# Read KNMI observations using hydropandas

This notebook introduces how to use the `hydropandas` package to read, process and visualise KNMI data.

Martin & Onno - 2022

## <a id=top></a>Notebook contents

1. [Observation types](#Obs)
2. [Get KNMI data](#reading)
3. [Get ObsCollections](#readingOC)
4. [Precipitation data](#precipitation)
5. [Reference evaporation types](#EvapRef)
6. [Spatial interpolation of evaporation](#EvapInterp)

In [None]:
import logging

import matplotlib.pyplot as plt
import numpy as np
import pandas as pd
from IPython.display import display
from scipy.interpolate import NearestNDInterpolator, RBFInterpolator
from tqdm.auto import tqdm

import hydropandas as hpd
from hydropandas.io import knmi

In [None]:
hpd.util.get_color_logger("INFO")

## [Observation types](#top)<a id=Obs></a>

The hydropandas package has a function to read all kinds of KNMI observations. These are stored in an `Obs` object. There are three types of observations you can obtain from the KNMI:
- `EvaporationObs`, for evaporation time series
- `PrecipitationObs`, for precipitation time series
- `MeteoObs`, for all the other meteorological time series

Get evaporation in [m/day] for KNMI station 344 (Rotterdam Airport).

In [None]:
o = hpd.EvaporationObs.from_knmi(stn=344, start="2022")
display(o.head())
o.plot()

Get precipitation in [m/day] for KNMI station 344 (Rotterdam Airport).

In [None]:
o = hpd.PrecipitationObs.from_knmi(stn=344, start="2022")
display(o.head())
o.plot()

Get temperature in [°C] for KNMI station 344 (Rotterdam Airport).

In [None]:
o = hpd.MeteoObs.from_knmi(stn=344, meteo_var="TG", start="2022")
display(o.head())
o.plot()

**attributes**

All `PrecipitationObs`, `EvaporationObs` and `MeteoObs` objects have the attributes:

* `name`: meteo variable and station name
* `x`: x-coordinate in m RD
* `y`: y-coordinate in m RD
* `station`: station number
* `unit`: measurement unit
* `meta`: dictionary with other metadata

In [None]:
print(f"name: {o.name}")
print(f"x,y: {(o.x, o.y)}")
print(f"station: {o.station}")
print("unit", o.unit)
print("metadata:")
for key, item in o.meta.items():
    print(f"    {key}: {item}")

## [Get KNMI data](#top)<a id=reading></a>

The `from_knmi` method can be used to obtain one type of measurements at one station.
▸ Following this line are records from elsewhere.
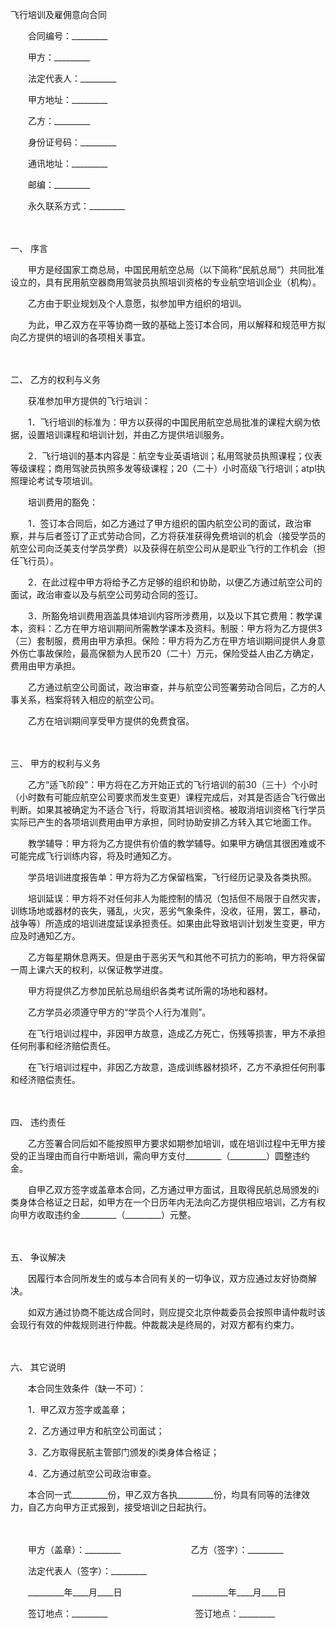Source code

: 



飞行培训及雇佣意向合同



 

　　合同编号：_________　　

　　甲方：_________

　　法定代表人：_________

　　甲方地址：_________　　

　　乙方：_________

　　身份证号码：_________

　　通讯地址：_________

　　邮编：_________

　　永久联系方式：_________

　　

一、
序言

　　甲方是经国家工商总局，中国民用航空总局（以下简称“民航总局”）共同批准设立的，具有民用航空器商用驾驶员执照培训资格的专业航空培训企业（机构）。

　　乙方由于职业规划及个人意愿，拟参加甲方组织的培训。

　　为此，甲乙双方在平等协商一致的基础上签订本合同，用以解释和规范甲方拟向乙方提供的培训的各项相关事宜。

　　

二、
乙方的权利与义务

　　获准参加甲方提供的飞行培训：

　　1．飞行培训的标准为：甲方以获得的中国民用航空总局批准的课程大纲为依据，设置培训课程和培训计划，并由乙方提供培训服务。

　　2．飞行培训的基本内容是：航空专业英语培训；私用驾驶员执照课程；仪表等级课程；商用驾驶员执照多发等级课程；20（二十）小时高级飞行培训；atpl执照理论考试专项培训。

　　培训费用的豁免：

　　1．签订本合同后，如乙方通过了甲方组织的国内航空公司的面试，政治审察，并与后者签订了正式劳动合同，乙方将获准获得免费培训的机会（接受学员的航空公司向泛美支付学员学费）以及获得在航空公司从是职业飞行的工作机会（担任飞行员）。

　　2．在此过程中甲方将给予乙方足够的组织和协助，以便乙方通过航空公司的面试，政治审查以及与航空公司劳动合同的签订。

　　3．所豁免培训费用涵盖具体培训内容所涉费用，以及以下其它费用：教学课本，资料：乙方在甲方培训期间所需教学课本及资料。制服：甲方将为乙方提供3（三）套制服，费用由甲方承担。保险：甲方将为乙方在甲方培训期间提供人身意外伤亡事故保险，最高保额为人民币20（二十）万元，保险受益人由乙方确定，费用由甲方承担。

　　乙方通过航空公司面试，政治审查，并与航空公司签署劳动合同后，乙方的人事关系，档案将转入相应的航空公司。

　　乙方在培训期间享受甲方提供的免费食宿。

　　

三、
甲方的权利与义务

　　乙方“适飞阶段”：甲方将在乙方开始正式的飞行培训的前30（三十）个小时（小时数有可能应航空公司要求而发生变更）课程完成后，对其是否适合飞行做出判断。如果其被确定为不适合飞行，将取消其培训资格。被取消培训资格飞行学员实际已产生的各项培训费用由甲方承担，同时协助安排乙方转入其它地面工作。

　　教学辅导：甲方将为乙方提供有价值的教学辅导。如果甲方确信其很困难或不可能完成飞行训练内容，将及时通知乙方。

　　学员培训进度报告单：甲方将为乙方保留档案，飞行经历记录及各类执照。

　　培训延误：甲方将不对任何非人为能控制的情况（包括但不局限于自然灾害，训练场地或器材的丧失，骚乱，火灾，恶劣气象条件，没收，征用，罢工，暴动，战争等）所造成的培训进度延误承担责任。如果由此导致培训计划发生变更，甲方应及时通知乙方。

　　乙方每星期休息两天。但是由于恶劣天气和其他不可抗力的影响，甲方将保留一周上课六天的权利，以保证教学进度。

　　甲方将提供乙方参加民航总局组织各类考试所需的场地和器材。

　　乙方学员必须遵守甲方的“学员个人行为准则”。

　　在飞行培训过程中，非因甲方故意，造成乙方死亡，伤残等损害，甲方不承担任何刑事和经济赔偿责任。

　　在飞行培训过程中，非因乙方故意，造成训练器材损坏，乙方不承担任何刑事和经济赔偿责任。

　　

四、
违约责任

　　乙方签署合同后如不能按照甲方要求如期参加培训，或在培训过程中无甲方接受的正当理由而自行中断培训，需向甲方支付_________（_________）圆整违约金。

　　自甲乙双方签字或盖章本合同，乙方通过甲方面试，且取得民航总局颁发的i类身体合格证之日起，如甲方在一个日历年内无法向乙方提供相应培训，乙方有权向甲方收取违约金_________（_________）元整。

　　

五、
争议解决

　　因履行本合同所发生的或与本合同有关的一切争议，双方应通过友好协商解决。

　　如双方通过协商不能达成合同时，则应提交北京仲裁委员会按照申请仲裁时该会现行有效的仲裁规则进行仲裁。仲裁裁决是终局的，对双方都有约束力。

　　

六、
其它说明

　　本合同生效条件（缺一不可）：

　　1．甲乙双方签字或盖章；

　　2．乙方通过甲方和航空公司面试；

　　3．乙方取得民航主管部门颁发的i类身体合格证；

　　4．乙方通过航空公司政治审查。

　　本合同一式_________份，甲乙双方各执_________份，均具有同等的法律效力，自乙方向甲方正式报到，接受培训之日起执行。

　　　　

　　甲方（盖章）：_________　　　　　　　　乙方（签字）：_________　　

　　法定代表人（签字）：_________　　

　　_________年____月____日　　　　　　　　_________年____月____日　　

　　签订地点：_________　　　　　　　　　　签订地点：_________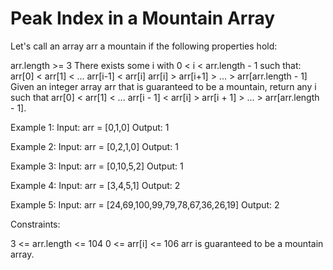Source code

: # Peak Index in a Mountain Array

Let's call an array arr a mountain if the following properties hold:

arr.length >= 3
There exists some i with 0 < i < arr.length - 1 such that:
arr[0] < arr[1] < ... arr[i-1] < arr[i]
arr[i] > arr[i+1] > ... > arr[arr.length - 1]
Given an integer array arr that is guaranteed to be a mountain, return any i such that arr[0] < arr[1] < ... arr[i - 1] < arr[i] > arr[i + 1] > ... > arr[arr.length - 1].


Example 1:
Input: arr = [0,1,0]
Output: 1

Example 2:
Input: arr = [0,2,1,0]
Output: 1

Example 3:
Input: arr = [0,10,5,2]
Output: 1

Example 4:
Input: arr = [3,4,5,1]
Output: 2

Example 5:
Input: arr = [24,69,100,99,79,78,67,36,26,19]
Output: 2
 
Constraints:

3 <= arr.length <= 104
0 <= arr[i] <= 106
arr is guaranteed to be a mountain array.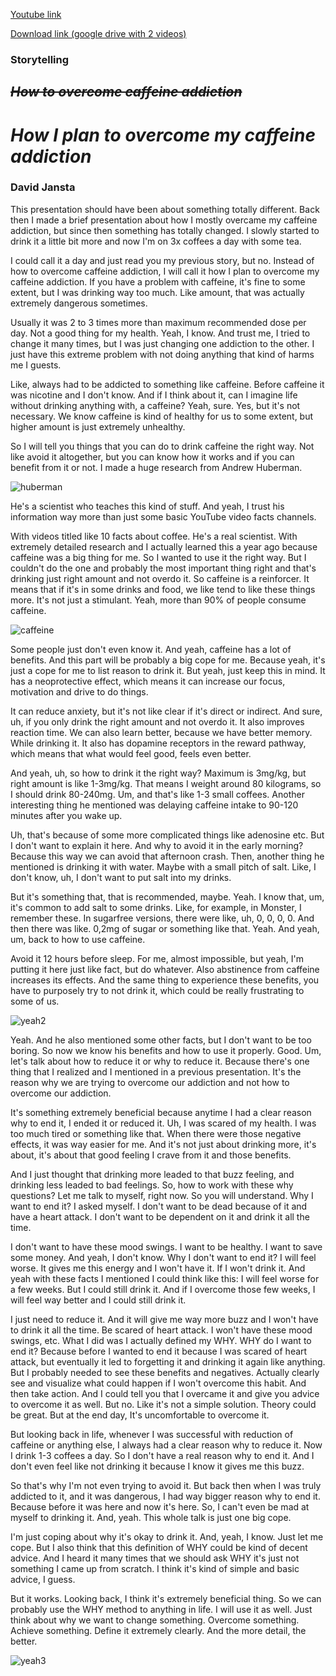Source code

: [Youtube link](https://www.youtube.com/watch?v=Jcc5dJPzhr0&ab_channel=DJ100)

[Download link (google drive with 2 videos)](https://drive.google.com/drive/folders/1Arh4rxrYEhI-zx1yIGiop8S6Q13yiKxt?usp=sharing)

### **Storytelling**

## ~~*How to overcome caffeine addiction*~~

# *How I plan to overcome my caffeine addiction*

### David Jansta

This presentation should have been about something totally different. Back then I made a brief presentation about how I mostly overcame my caffeine addiction, but since then something has totally changed. I slowly started to drink it a little bit more and now I'm on 3x coffees a day with some tea.

I could call it a day and just read you my previous story, but no. Instead of how to overcome caffeine addiction, I will call it how I plan to overcome my caffeine addiction. If you have a problem with caffeine, it's fine to some extent, but I was drinking way too much. Like amount, that was actually extremely dangerous sometimes.

Usually it was 2 to 3 times more than maximum recommended dose per day. Not a good thing for my health. Yeah, I know. And trust me, I tried to change it many times, but I was just changing one addiction to the other.  I just have this extreme problem with not doing anything that kind of harms me I guests.

Like, always had to be addicted to something like caffeine. Before caffeine it was nicotine and I don't know. And if I think about it, can I imagine life without drinking anything with,  a caffeine? Yeah, sure. Yes, but it's not necessary. We know caffeine is kind of healthy for us to some extent, but higher amount is just extremely unhealthy.

So I will tell you things that you can do to drink caffeine the right way. Not like avoid it altogether, but you can know how it works and if you can benefit from it or not. I made a huge research from Andrew Huberman.

![huberman](https://github.com/davidjansta1/english-for-designers5/assets/165008882/ff0980b3-a428-4255-ba6b-858c65490d24)

He's a scientist who teaches this kind of stuff. And yeah, I trust his information way more than just some basic YouTube video facts channels.

With videos titled like 10 facts about coffee. He's a real scientist. With extremely detailed research and I actually learned this a year ago because caffeine was a big thing for me. So I wanted to use it the right way. But I couldn't do the one and probably the most important thing right and that's drinking just right amount and not overdo it. So caffeine is a reinforcer.  It means that if it's in some drinks and food, we like tend to like these things more. It's not just a stimulant. Yeah, more than 90% of people consume caffeine.

![caffeine](https://github.com/davidjansta1/english-for-designers5/assets/165008882/77b0ff58-bdf5-45bd-bba5-02b39f945c69)

Some people just don't even know it. And yeah, caffeine has a lot of benefits. And this part will be probably a big cope for me. Because yeah, it's just a cope for me to list reason to drink it. But yeah, just keep this in mind. It has a neoprotective effect, which means it can increase our focus, motivation and drive to do things.

It can reduce anxiety, but it's not like clear if it's direct or indirect. And sure, uh, if you only drink the right amount and not overdo it. It also improves reaction time. We can also learn better, because we have better memory. While drinking it. It also has dopamine receptors in the reward pathway, which means that what would feel good, feels even better.

And yeah, uh, so how to drink it the right way? Maximum is 3mg/kg, but right amount is like 1-3mg/kg. That means I weight around 80 kilograms, so I should drink  80-240mg. Um, and that's like 1-3 small coffees. Another interesting thing he mentioned was delaying caffeine intake to 90-120 minutes after you wake up.

Uh, that's because of some more complicated things like adenosine etc. But I don't want to explain it here. And why to avoid it in the early morning? Because this way we can avoid that afternoon crash. Then, another thing he mentioned is drinking it with water. Maybe with a small pitch of salt. Like, I don't know, uh, I don't want to put salt into my drinks.

But it's something that, that is recommended, maybe. Yeah. I know that, um, it's common to add salt to some drinks. Like, for example, in Monster, I remember these. In sugarfree versions, there were like, uh, 0, 0, 0, 0. And then there was like. 0,2mg of sugar or something like that. Yeah. And yeah, um, back to how to use caffeine.

Avoid it 12 hours before sleep. For me, almost impossible, but yeah, I'm putting it here just like fact, but do whatever. Also abstinence from caffeine increases its effects. And the same thing to experience these benefits, you have to purposely try to not drink it, which could be really frustrating to some of us.

![yeah2](https://github.com/davidjansta1/english-for-designers5/assets/165008882/e9cf5187-9634-49b0-8c0b-ef4a589dc0d7)

Yeah. And he also mentioned some other facts, but I don't want to be too boring. So now we know his benefits and how to use it properly. Good. Um, let's talk about how to reduce it or why to reduce it. Because there's one thing that I realized and I mentioned in a previous presentation. It's the reason why we are trying to overcome our addiction and not how to overcome our addiction.

It's something extremely beneficial because anytime I had a clear reason why to end it, I ended it or reduced it. Uh, I was scared of my health. I was too much tired or something like that. When there were those negative effects, it was way easier for me. And it's not just about drinking more, it's about, it's about that good feeling I crave from it and those benefits.

And I just thought that drinking more leaded to that buzz feeling, and drinking less leaded to bad feelings. So, how to work with these why questions? Let me talk to myself, right now. So you will understand. Why I want to end it? I asked myself. I don't want to be dead because of it and have a heart attack. I don't want to be dependent on it and drink it all the time.

I don't want to have these mood swings. I want to be healthy. I want to save some money. And yeah, I don't know. Why I don't want to end it? I will feel worse. It gives me this energy and I won't have it. If I won't drink it. And yeah with these facts I mentioned I could think like this: I will feel worse for a few weeks. But I could still drink it. And if I overcome those few weeks, I will feel way better and I could still drink it.

I just need to reduce it. And it will give me way more buzz and I won't have to drink it all the time. Be scared of heart attack. I won't have these mood swings, etc. What I did was I actually defined my WHY. WHY do I want to end it? Because before I wanted to  end it because I was scared of heart attack, but eventually it led to forgetting it and drinking it again like anything. But I probably needed to see these benefits and negatives. Actually clearly see and visualize what could happen if I won't overcome this habit. And then take action. And I could tell you that I overcame it and give you advice to overcome it as well. But no. Like it's not a simple solution. Theory could be great. But at the end day, It's uncomfortable to overcome it.

But looking back in life, whenever I was successful with reduction of caffeine or anything else, I always had a clear reason why to reduce it. Now I drink 1-3 coffees a day. So I don't have a real reason why to end it. And I don't even feel like not drinking it because I know it gives me this buzz.

So that's why I'm not even trying to avoid it. But back then when I was truly addicted to it, and it was dangerous, I had way bigger reason why to end it. Because before it was here and now it's here. So, I can't even be mad at myself to drinking it. And, yeah. This whole talk is just one big cope.

I'm just coping about why it's okay to drink it. And, yeah, I know. Just let me cope. But I also think that this definition of WHY could be kind of decent advice. And I heard it many times that we should ask WHY it's just not something I came up from scratch. I think it's kind of simple and basic advice, I guess.

But it works. Looking back, I think it's extremely beneficial thing. So we can probably use the WHY method to anything in life. I will use it as well. Just think about why we want to change something. Overcome something. Achieve something. Define it extremely clearly. And the more detail, the better.

![yeah3](https://github.com/davidjansta1/english-for-designers5/assets/165008882/ee0ee952-9e1f-4804-a31f-843acdcf084d)

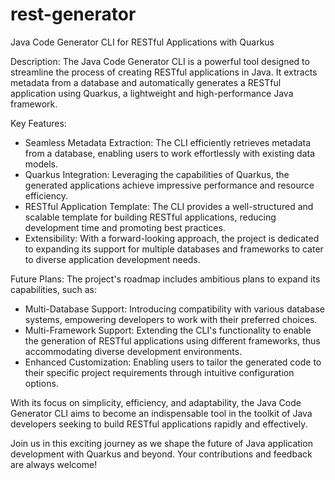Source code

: # rest-generator
Java Code Generator CLI for RESTful Applications with Quarkus

Description:
The Java Code Generator CLI is a powerful tool designed to streamline the process of creating RESTful applications in Java. It extracts metadata from a database and automatically generates a RESTful application using Quarkus, a lightweight and high-performance Java framework.

Key Features:
- Seamless Metadata Extraction: The CLI efficiently retrieves metadata from a database, enabling users to work effortlessly with existing data models.
- Quarkus Integration: Leveraging the capabilities of Quarkus, the generated applications achieve impressive performance and resource efficiency.
- RESTful Application Template: The CLI provides a well-structured and scalable template for building RESTful applications, reducing development time and promoting best practices.
- Extensibility: With a forward-looking approach, the project is dedicated to expanding its support for multiple databases and frameworks to cater to diverse application development needs.

Future Plans:
The project's roadmap includes ambitious plans to expand its capabilities, such as:
- Multi-Database Support: Introducing compatibility with various database systems, empowering developers to work with their preferred choices.
- Multi-Framework Support: Extending the CLI's functionality to enable the generation of RESTful applications using different frameworks, thus accommodating diverse development environments.
- Enhanced Customization: Enabling users to tailor the generated code to their specific project requirements through intuitive configuration options.

With its focus on simplicity, efficiency, and adaptability, the Java Code Generator CLI aims to become an indispensable tool in the toolkit of Java developers seeking to build RESTful applications rapidly and effectively.

Join us in this exciting journey as we shape the future of Java application development with Quarkus and beyond. Your contributions and feedback are always welcome!
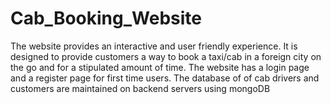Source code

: # Cab_Booking_Website

The website provides an interactive and user friendly experience. 
It is designed to provide customers a way to book a taxi/cab in a foreign city on the go and for a stipulated amount of time.
The website has a login page and a register page for first time users.
The database of of cab drivers and customers are maintained on backend servers using mongoDB
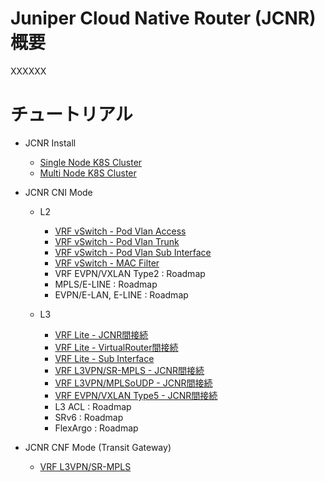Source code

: # Juniper Cloud Native Router (JCNR) 概要

XXXXXX

# チュートリアル
- JCNR Install
  - [Single Node K8S Cluster](https://github.com/jnpr-jp-crdc/JCNR/blob/main/Docs/Install-Single.md)
  - [Multi Node K8S Cluster](https://github.com/jnpr-jp-crdc/JCNR/blob/main/Docs/Install-Multi.md)

- JCNR CNI Mode
  - L2
    - [VRF vSwitch - Pod Vlan Access](https://github.com/jnpr-jp-crdc/JCNR/blob/main/Docs/vrf-vswitch-access.md)
    - [VRF vSwitch - Pod Vlan Trunk](https://github.com/jnpr-jp-crdc/JCNR/blob/main/Docs/vrf-vswitch-trunk.md)
    - [VRF vSwitch - Pod Vlan Sub Interface](https://github.com/jnpr-jp-crdc/JCNR/blob/main/Docs/vrf-vswitch-sub-int.md)
    - [VRF vSwitch - MAC Filter](https://github.com/jnpr-jp-crdc/JCNR/blob/main/Docs/vrf-vswitch-mac-filter.md)
    - VRF EVPN/VXLAN Type2 : Roadmap
    - MPLS/E-LINE : Roadmap
    - EVPN/E-LAN, E-LINE : Roadmap

      
  - L3
    - [VRF Lite - JCNR間接続](https://github.com/jnpr-jp-crdc/JCNR/blob/main/Docs/vrf-vrouter-inter-jcnr.md)
    - [VRF Lite - VirtualRouter間接続](https://github.com/jnpr-jp-crdc/JCNR/blob/main/Docs/vrf-vrouter-inter-vrouter.md)
    - [VRF Lite - Sub Interface](https://github.com/jnpr-jp-crdc/JCNR/blob/main/Docs/vrf-vrouter-sub-int.md)
    - [VRF L3VPN/SR-MPLS - JCNR間接続](https://github.com/jnpr-jp-crdc/JCNR/blob/main/Docs/vrf-vrf-inter-jcnr-srmpls.md)
    - [VRF L3VPN/MPLSoUDP - JCNR間接続](https://github.com/jnpr-jp-crdc/JCNR/blob/main/Docs/vrf-vrf-inter-jcnr-mplsoudp.md)
    - [VRF EVPN/VXLAN Type5 - JCNR間接続](https://github.com/jnpr-jp-crdc/JCNR/blob/main/Docs/vrf-vrf-inter-jcnr-evpn.md)
    - L3 ACL : Roadmap
    - SRv6 : Roadmap
    - FlexArgo : Roadmap
- JCNR CNF Mode (Transit Gateway)
    - [VRF L3VPN/SR-MPLS](https://github.com/jnpr-jp-crdc/JCNR/blob/main/Docs/cnf-srmpls.md)

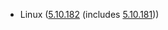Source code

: - Linux ([5.10.182](https://lwn.net/Articles/933910) (includes [5.10.181](https://lwn.net/Articles/933279)))
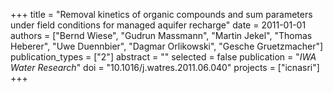 +++
title = "Removal kinetics of organic compounds and sum parameters under field conditions for managed aquifer recharge"
date = 2011-01-01
authors = ["Bernd Wiese", "Gudrun Massmann", "Martin Jekel", "Thomas Heberer", "Uwe Duennbier", "Dagmar Orlikowski", "Gesche Gruetzmacher"]
publication_types = ["2"]
abstract = ""
selected = false
publication = "*IWA Water Research*"
doi = "10.1016/j.watres.2011.06.040"
projects = ["icnasri"]
+++

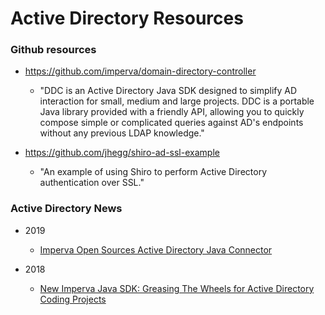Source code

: 
Active Directory Resources
====


### Github resources
* https://github.com/imperva/domain-directory-controller
  * "DDC is an Active Directory Java SDK designed to simplify AD interaction for small, medium and large projects. DDC is a portable Java library provided with a friendly API, allowing you to quickly compose simple or complicated queries against AD's endpoints without any previous LDAP knowledge."


* https://github.com/jhegg/shiro-ad-ssl-example
  * "An example of using Shiro to perform Active Directory authentication over SSL."





### Active Directory News
* 2019
  * [Imperva Open Sources Active Directory Java Connector](
  https://www.infoq.com/news/2019/02/imperva-ad-java)

* 2018
  * [New Imperva Java SDK: Greasing The Wheels for Active Directory Coding Projects](https://www.imperva.com/blog/new-imperva-java-sdk-greasing-the-wheels-for-active-directory-coding-projects/)




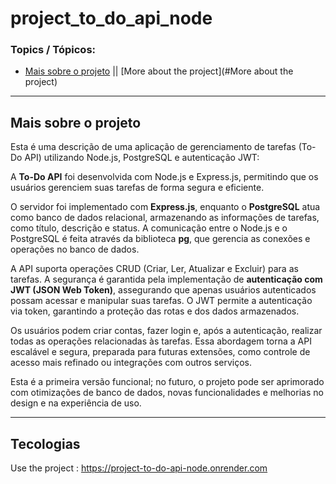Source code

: # project_to_do_api_node

### Topics / Tópicos:

- [Mais sobre o projeto](#mais-sobre-o-projeto) || [More about the project](#More about the project)

</ul>

<hr>
<div id="mais-projeto-pt-br">
   
   ## Mais sobre o projeto 
</div>

Esta é uma descrição de uma aplicação de gerenciamento de tarefas (To-Do API) utilizando Node.js, PostgreSQL e autenticação JWT:

A **To-Do API** foi desenvolvida com Node.js e Express.js, permitindo que os usuários gerenciem suas tarefas de forma segura e eficiente.

O servidor foi implementado com **Express.js**, enquanto o **PostgreSQL** atua como banco de dados relacional, armazenando as informações de tarefas, como título, descrição e status. A comunicação entre o Node.js e o PostgreSQL é feita através da biblioteca **pg**, que gerencia as conexões e operações no banco de dados.

A API suporta operações CRUD (Criar, Ler, Atualizar e Excluir) para as tarefas. A segurança é garantida pela implementação de **autenticação com JWT (JSON Web Token)**, assegurando que apenas usuários autenticados possam acessar e manipular suas tarefas. O JWT permite a autenticação via token, garantindo a proteção das rotas e dos dados armazenados.

Os usuários podem criar contas, fazer login e, após a autenticação, realizar todas as operações relacionadas às tarefas. Essa abordagem torna a API escalável e segura, preparada para futuras extensões, como controle de acesso mais refinado ou integrações com outros serviços.

Esta é a primeira versão funcional; no futuro, o projeto pode ser aprimorado com otimizações de banco de dados, novas funcionalidades e melhorias no design e na experiência de uso.

<hr>

## Tecologias



Use the project : https://project-to-do-api-node.onrender.com
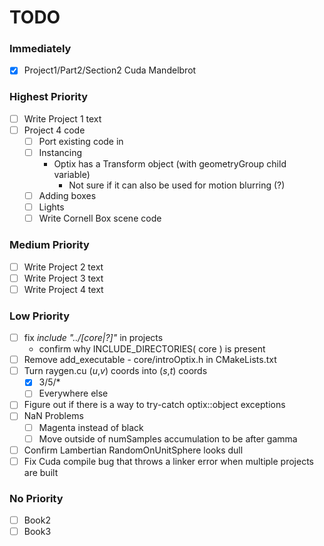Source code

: # TODO #

### Immediately ###
- [x] Project1/Part2/Section2 Cuda Mandelbrot

### Highest Priority ###
- [ ] Write Project 1 text
- [ ] Project 4 code
  - [ ] Port existing code in
  - [ ] Instancing
    - Optix has a Transform object (with geometryGroup child variable)
      - Not sure if it can also be used for motion blurring (?)
  - [ ] Adding boxes
  - [ ] Lights
  - [ ] Write Cornell Box scene code

### Medium Priority ###
- [ ] Write Project 2 text
- [ ] Write Project 3 text
- [ ] Write Project 4 text

### Low Priority ###
- [ ] fix *include "../[core|?]"* in projects
  - confirm why INCLUDE_DIRECTORIES( core ) is present
- [ ] Remove add_executable - core/introOptix.h in CMakeLists.txt
- [ ] Turn raygen.cu (*u*,*v*) coords into (*s*,*t*) coords
  - [x] 3/5/*
  - [ ] Everywhere else
- [ ] Figure out if there is a way to try-catch optix::object exceptions 
- [ ] NaN Problems 
  - [ ] Magenta instead of black
  - [ ] Move outside of numSamples accumulation to be after gamma
- [ ] Confirm Lambertian RandomOnUnitSphere looks dull
- [ ] Fix Cuda compile bug that throws a linker error when multiple projects are built

### No Priority ###
- [ ] Book2
- [ ] Book3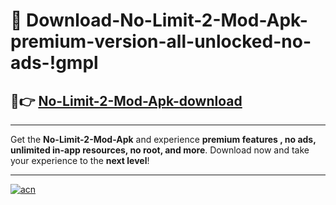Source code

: # 🤖 Download-No-Limit-2-Mod-Apk-premium-version-all-unlocked-no-ads-!gmpl

## 🚀👉 [No-Limit-2-Mod-Apk-download](https://happymood.pages.dev?q=No+Limit+2+Mod+Apk&ref=gmpl)

---

Get the **No-Limit-2-Mod-Apk** and experience **premium features , no ads, unlimited in-app resources, no root, and more**. Download now and take your experience to the **next level**!

---

[![acn](https://i.imgur.com/s9jy2pZ.png)](https://happymood.pages.dev?q=No+Limit+2+Mod+Apk&ref=gmpl)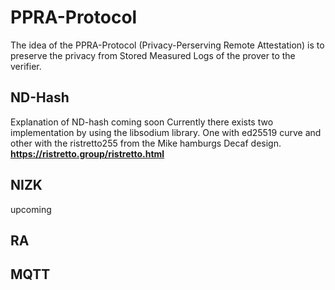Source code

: # PPRA-Protocol
The idea of the PPRA-Protocol (Privacy-Perserving Remote Attestation) is to preserve the privacy from Stored Measured Logs of the prover to the verifier.
## ND-Hash
Explanation of ND-hash coming soon
Currently there exists two implementation by using the libsodium library. One with ed25519 curve and other with the ristretto255 from the Mike hamburgs Decaf design. **https://ristretto.group/ristretto.html**
## NIZK
upcoming
## RA

## MQTT


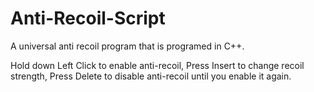 # Anti-Recoil-Script
A universal anti recoil program that is programed in C++.

Hold down Left Click to enable anti-recoil,
Press Insert to change recoil strength,
Press Delete to disable anti-recoil until you enable it again.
There are two ways to select the station.

1. with the station number `stn`
2. by specifying the `xy` coordinates, the station nearest to this coordinates is used.

Below both methods are used to obtain precipitation measurements. Notice that they return the same data because station 344 is nearest to the given xy coordinates.

In [None]:
o1 = hpd.PrecipitationObs.from_knmi(stn=344)
o2 = hpd.PrecipitationObs.from_knmi(xy=(90600, 442800))
o1.equals(o2)

**read options**

The `from_knmi` method has other optional arguments:

- `startdate`: the start date of the time series you want, default is 1st of January 2019.
- `enddate`: the end date of the time series you want, default is today.
- `fill_missing_obs`: option to fill missing values with values from the nearest KNMI station. If measurements are filled an extra column is added to the time series in which the station number is shown that was used to fill a particular missing value.
- `interval`: time interval of the time series, default is 'daily'
- `raise_exception`: option to raise an error when the requested time series is empty.
***

The 3 examples below give a brief summary of these options

In [None]:
# example 1 get daily average temperature (TG) from 1900 till now
o_t = hpd.MeteoObs.from_knmi("TG", stn=344, start="1960")
o_t.plot(figsize=(16, 4), grid=True);

In [None]:
# example 2 get daily average precipitation from 1972 with and without filling missing measurements
f, axes = plt.subplots(figsize=(16, 6), nrows=2, sharex=True, sharey=True)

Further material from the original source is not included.